Oh, no. She wasn’t about to allow him to ignore her this time.

“Lord Winterbourne!” she bellowed so loudly that not only all of Hampshire but half of Scotland probably heard.

His horse certainly did. The copper-red animal jerked his head toward her. She saw the impatient flick of Winterbourne’s wrist on the reins, then, with deliberate slowness, he pressed muscled legs into the beast’s flank and guided the mount to face her. The softness was gone from his eyes, and she felt the stab of his piercing gaze.

The last lavender and indigo rays of the autumn sun illuminated him from behind, melding horse and rider into one, transforming him into some mythical being—a satyr or centaur. The sky was darkening, but through the shadows of dusk, his eyes dismissed her.

“Good-bye, Miss Dashing.” He spurred his horse and rode into the streaks of dying light.

“Wait!” she called after him. “I thought you said your horse lost a shoe.”

Not surprisingly, he didn’t bother to turn around. Hands on her hips, Francesca frowned after him.

 

 

Two

 

 

Ethan Caxton, the Marquess of Winterbourne, suppressed an uncharacteristic shudder and urged Destrehan forward. Grayson Park, pale and dreary, rose before him like a hoary mist out of the inky night. Destrehan shied as they crested the hill overlooking the estate, and Ethan knew exactly how the thoroughbred felt. He reined the horse in and stroked the gelding’s sleek copper mane.
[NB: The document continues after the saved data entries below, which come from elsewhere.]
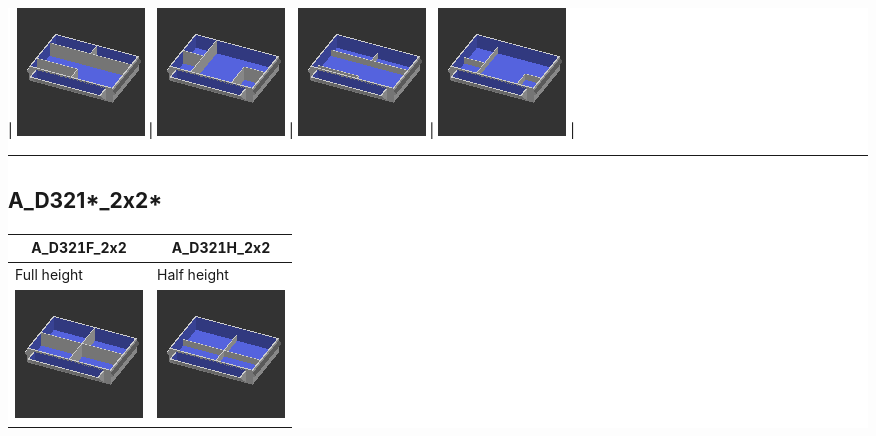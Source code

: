 | ![preview](png/A_D321F_2x1_1x1h2_2x1.png) | ![preview](png/A_D321F_2x1_1x1h2_2x1_R.png) | ![preview](png/A_D321H_2x1_1x1h2_2x1.png) | ![preview](png/A_D321H_2x1_1x1h2_2x1_R.png) | 


---
## A_D321*_2x2*
| **A_D321F_2x2** | **A_D321H_2x2** | 
| --- | --- | 
| Full height | Half height | 
| ![preview](png/A_D321F_2x2.png) | ![preview](png/A_D321H_2x2.png) |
He’d been raised primarily in London and had never liked Grayson Park. The estate was tainted with too many bad memories—having been his mother’s last refuge when his stepfather flaunted his newest mistress.

In the moonless darkness, his late stepfather’s country house appeared even more formidable and massive than usual. Baroque in style, the house was a long, severe rectangle of gray granite. Two-dozen windows overlooked the south lawns, most of them as black as the far reaches of Hell. Weak light shone from a handful of parted drapes on the upper floors, and the dim glow gave eerie illumination to the gargoyles leering down at him, their talons gripping the stone balustrade encircling the roof.
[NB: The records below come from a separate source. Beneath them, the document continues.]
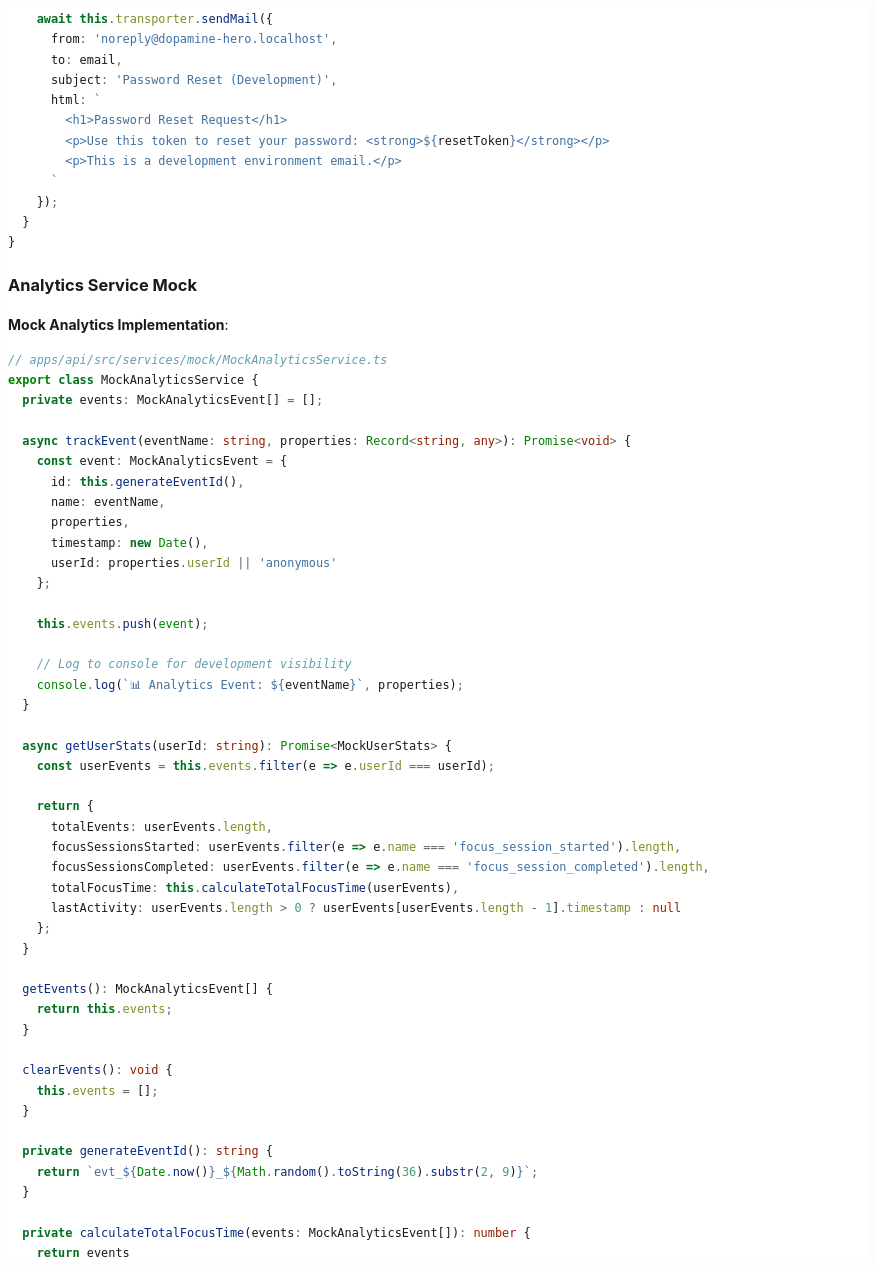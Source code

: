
 ```typescript
    await this.transporter.sendMail({
      from: 'noreply@dopamine-hero.localhost',
      to: email,
      subject: 'Password Reset (Development)',
      html: `
        <h1>Password Reset Request</h1>
        <p>Use this token to reset your password: <strong>${resetToken}</strong></p>
        <p>This is a development environment email.</p>
      `
    });
  }
}
```

### Analytics Service Mock

**Mock Analytics Implementation**:
```typescript
// apps/api/src/services/mock/MockAnalyticsService.ts
export class MockAnalyticsService {
  private events: MockAnalyticsEvent[] = [];

  async trackEvent(eventName: string, properties: Record<string, any>): Promise<void> {
    const event: MockAnalyticsEvent = {
      id: this.generateEventId(),
      name: eventName,
      properties,
      timestamp: new Date(),
      userId: properties.userId || 'anonymous'
    };

    this.events.push(event);

    // Log to console for development visibility
    console.log(`📊 Analytics Event: ${eventName}`, properties);
  }

  async getUserStats(userId: string): Promise<MockUserStats> {
    const userEvents = this.events.filter(e => e.userId === userId);

    return {
      totalEvents: userEvents.length,
      focusSessionsStarted: userEvents.filter(e => e.name === 'focus_session_started').length,
      focusSessionsCompleted: userEvents.filter(e => e.name === 'focus_session_completed').length,
      totalFocusTime: this.calculateTotalFocusTime(userEvents),
      lastActivity: userEvents.length > 0 ? userEvents[userEvents.length - 1].timestamp : null
    };
  }

  getEvents(): MockAnalyticsEvent[] {
    return this.events;
  }

  clearEvents(): void {
    this.events = [];
  }

  private generateEventId(): string {
    return `evt_${Date.now()}_${Math.random().toString(36).substr(2, 9)}`;
  }

  private calculateTotalFocusTime(events: MockAnalyticsEvent[]): number {
    return events
```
Ethan wasn’t superstitious, but he’d felt uneasy on the ride back from Skerrit’s farm. The ghostly vision of Grayson Park only heightened the feeling. On top of everything, the image of the Dashing girl standing next to Skerrit’s woodpile, twilight tumbling about her like the curls of her chocolate hair, refused to leave him. He couldn’t put her out of his mind, and it was damned unnerving.

He should have seen her home. He’d realized his lapse halfway to Grayson Park, but when he returned, both she and the horse were already gone. He cursed his error these last five miles or so, consoling himself with the certainty that she was native to the area—a country miss who most likely lived close to Skerrit’s farm. Nothing could account for his oversight. Nothing except a mixture of unyielding anger that his presence had been revealed and the unexpected distraction of a well-shaped ankle.